NVIDIA CEO Jensen Huang's recent statement has made it clear: the primary bottleneck for the AI revolution is no longer the GPU chip itself, but the specialized memory required to power it.
This shift is driven by the insatiable appetite of new AI accelerators for memory. First, the amount of High Bandwidth Memory, or HBM, packed into each new GPU is skyrocketing. For example, NVIDIA's H100 used 80 GB of HBM, while the upcoming B200 will use 192 GB—a 140% increase. Second, the sheer number of AI servers being deployed is growing at a staggering rate, with projections showing over 28% year-over-year growth in 2026. When you combine more servers with more memory per server, you get an explosive surge in demand for HBM.
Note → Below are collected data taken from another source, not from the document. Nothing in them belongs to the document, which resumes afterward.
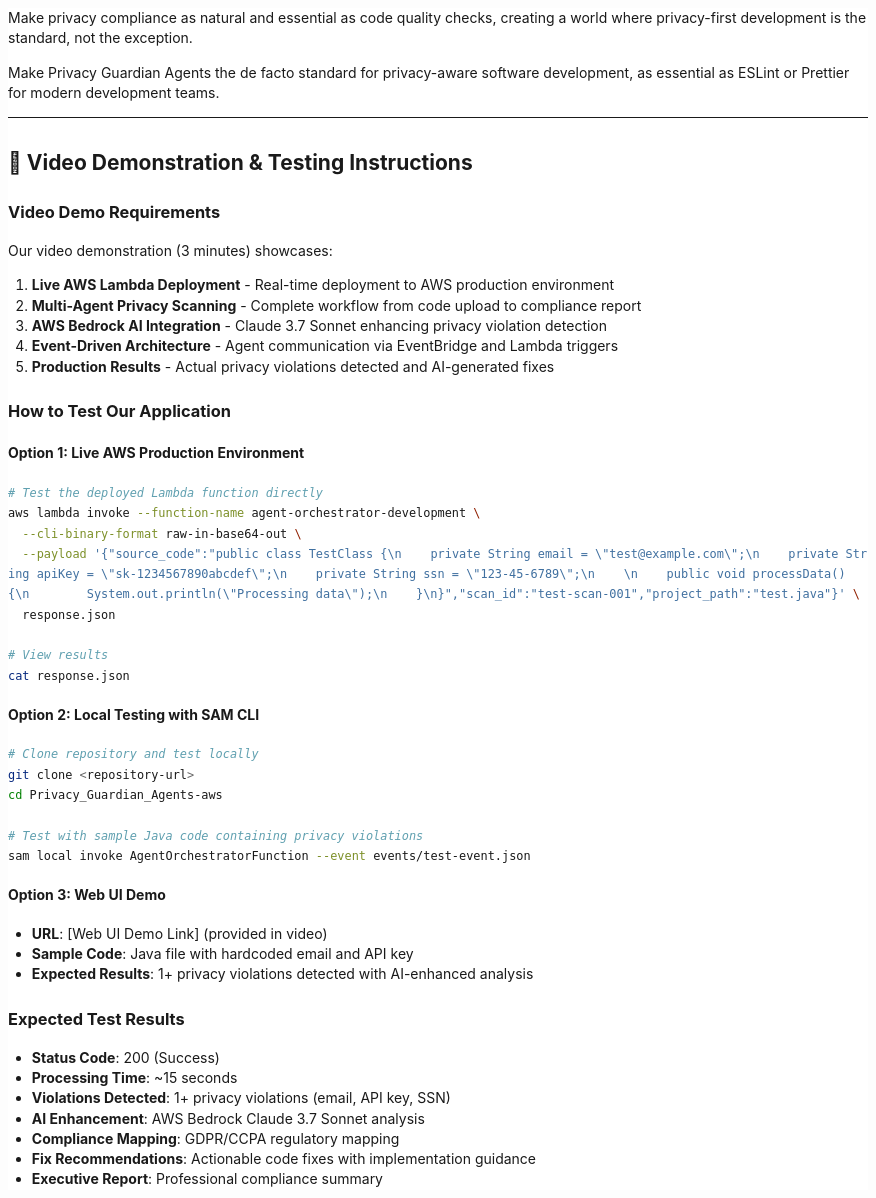 Make privacy compliance as natural and essential as code quality checks, creating a world where privacy-first development is the standard, not the exception.

Make Privacy Guardian Agents the de facto standard for privacy-aware software development, as essential as ESLint or Prettier for modern development teams.

---

## 🎥 **Video Demonstration & Testing Instructions**

### **Video Demo Requirements**
Our video demonstration (3 minutes) showcases:
1. **Live AWS Lambda Deployment** - Real-time deployment to AWS production environment
2. **Multi-Agent Privacy Scanning** - Complete workflow from code upload to compliance report
3. **AWS Bedrock AI Integration** - Claude 3.7 Sonnet enhancing privacy violation detection
4. **Event-Driven Architecture** - Agent communication via EventBridge and Lambda triggers
5. **Production Results** - Actual privacy violations detected and AI-generated fixes

### **How to Test Our Application**

#### **Option 1: Live AWS Production Environment**
```bash
# Test the deployed Lambda function directly
aws lambda invoke --function-name agent-orchestrator-development \
  --cli-binary-format raw-in-base64-out \
  --payload '{"source_code":"public class TestClass {\n    private String email = \"test@example.com\";\n    private String apiKey = \"sk-1234567890abcdef\";\n    private String ssn = \"123-45-6789\";\n    \n    public void processData() {\n        System.out.println(\"Processing data\");\n    }\n}","scan_id":"test-scan-001","project_path":"test.java"}' \
  response.json

# View results
cat response.json
```

#### **Option 2: Local Testing with SAM CLI**
```bash
# Clone repository and test locally
git clone <repository-url>
cd Privacy_Guardian_Agents-aws

# Test with sample Java code containing privacy violations
sam local invoke AgentOrchestratorFunction --event events/test-event.json
```

#### **Option 3: Web UI Demo**
- **URL**: [Web UI Demo Link] (provided in video)
- **Sample Code**: Java file with hardcoded email and API key
- **Expected Results**: 1+ privacy violations detected with AI-enhanced analysis

### **Expected Test Results**
- **Status Code**: 200 (Success)
- **Processing Time**: ~15 seconds
- **Violations Detected**: 1+ privacy violations (email, API key, SSN)
- **AI Enhancement**: AWS Bedrock Claude 3.7 Sonnet analysis
- **Compliance Mapping**: GDPR/CCPA regulatory mapping
- **Fix Recommendations**: Actionable code fixes with implementation guidance
- **Executive Report**: Professional compliance summary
On the supply side, manufacturers are struggling to keep up. This isn't just an NVIDIA problem; it's an industry-wide constraint acknowledged by the key players themselves. SK hynix's chairman predicted the AI memory shortage could last until 2030, even with plans to double production capacity. Samsung has also warned of 'significant shortages' lasting through 2027. The challenge isn't just making the memory chips; it's also about advanced packaging technology like TSMC's CoWoS, which is needed to integrate the HBM and GPU together. This packaging capacity remains a critical choke point.
The financial markets have been signaling this reality for months. While NVIDIA's stock performance has been impressive, the returns for memory makers have been even more remarkable recently. Between late 2025 and mid-2026, stock prices for SK hynix, Micron, and Samsung far outpaced NVIDIA's. This indicates that investors believe the memory suppliers, not just the GPU designers, will capture a significant portion of the value in the AI supply chain as they control the scarcest resource.
Adding another layer of complexity are geopolitical factors, particularly U.S. export controls on advanced AI chips and memory. These regulations can create uncertainty and re-route the limited supply, further tightening the market for everyone. In essence, the pace of AI development is now dictated less by NVIDIA's design prowess and more by the manufacturing capacity of a handful of memory and packaging companies. The world needs more HBM and more CoWoS capacity, and until it gets it, the supply constraint will remain a central theme.
- HBM (High Bandwidth Memory): A type of high-performance RAM that uses stacked silicon dies to achieve a much wider memory interface and higher bandwidth, essential for AI accelerators.
- CoWoS (Chip-on-Wafer-on-Substrate): An advanced packaging technology developed by TSMC that allows multiple chips, such as GPUs and HBM stacks, to be integrated side-by-side on a silicon interposer, enabling high-speed communication between them.
- AI Accelerator: Specialized hardware, like a GPU (Graphics Processing Unit) or a custom ASIC, designed to dramatically speed up the mathematical operations required for artificial intelligence tasks.